The move marks the start of a new venture for the team who have bought their engines from suppliers throughout their time in the sport.

However, it seems that their acrimonious split from Renault in 2018 and the subsequent departure of Honda has left them to take matters into their own hands.

“Building eight, one of our existing buildings, is being adapted into an engine shop,” Marko added. “Now everything is happening, now it’s starting.

“The Honda shop is more geared towards the electric motors. There are not enough and not even the latest test benches to carry out the necessary optimization on the motors. This infrastructure is in Sakura.

“This engine shop is technically designed in such a way that the development – provided it stays within the scope that is envisaged – for the new engine regulations could be carried out here.”
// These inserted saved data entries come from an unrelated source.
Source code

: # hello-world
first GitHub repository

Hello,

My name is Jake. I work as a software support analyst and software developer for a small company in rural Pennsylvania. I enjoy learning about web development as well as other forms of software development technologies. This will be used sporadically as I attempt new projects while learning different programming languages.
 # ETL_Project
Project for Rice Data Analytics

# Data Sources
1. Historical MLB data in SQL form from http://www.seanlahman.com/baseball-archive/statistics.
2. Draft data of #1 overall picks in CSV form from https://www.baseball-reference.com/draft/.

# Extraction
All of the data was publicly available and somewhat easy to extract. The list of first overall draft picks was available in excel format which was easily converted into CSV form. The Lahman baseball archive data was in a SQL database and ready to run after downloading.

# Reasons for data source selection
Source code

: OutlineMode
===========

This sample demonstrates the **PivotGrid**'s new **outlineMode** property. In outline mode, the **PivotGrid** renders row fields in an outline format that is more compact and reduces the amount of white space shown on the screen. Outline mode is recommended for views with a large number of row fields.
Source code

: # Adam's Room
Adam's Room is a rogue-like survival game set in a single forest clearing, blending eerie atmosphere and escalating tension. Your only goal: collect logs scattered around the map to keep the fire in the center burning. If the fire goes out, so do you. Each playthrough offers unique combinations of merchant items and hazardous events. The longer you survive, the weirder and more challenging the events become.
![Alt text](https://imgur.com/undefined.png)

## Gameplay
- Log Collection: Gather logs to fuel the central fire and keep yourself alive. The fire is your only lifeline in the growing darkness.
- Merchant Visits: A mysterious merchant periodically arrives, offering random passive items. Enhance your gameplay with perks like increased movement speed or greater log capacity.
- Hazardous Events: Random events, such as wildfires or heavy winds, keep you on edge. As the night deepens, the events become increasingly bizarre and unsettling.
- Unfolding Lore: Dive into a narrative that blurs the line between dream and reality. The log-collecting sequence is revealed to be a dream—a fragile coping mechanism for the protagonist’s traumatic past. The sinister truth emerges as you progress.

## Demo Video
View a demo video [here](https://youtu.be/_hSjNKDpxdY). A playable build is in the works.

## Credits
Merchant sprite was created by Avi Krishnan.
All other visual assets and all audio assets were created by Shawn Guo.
With the freeze introduced, Red Bull have been granted some time to get up to speed as a power-unit provider and will have to invest heavily during this transition period in order to ensure they have the necessary skills and expertise to compete with their rivals from 2025 and onwards.

“We’re crazy, but we do some math and calculations,” Marko said. “It’s a one-time investment in the building and, above all, in the test benches.

“But the running costs will not be so much higher than if we had bought an engine somewhere. It costs more, but not significantly more.”

In order to ease the costs of maintaining and building their own power-unit in future, Marko suggested that they could look for an external sponsor under whose name the engine could be badged, but confirmed it would not be another manufacturer.

“Of course not from another car manufacturer, but from some other interested company, for example,” he explained.

“Now we are building an engine that is coordinated with the chassis team.

“The optimum will come from both sides. If we had got an engine from Renault, for example, we would have been forced to put our chassis, radiator and other aggregates around the to construct given engine around.”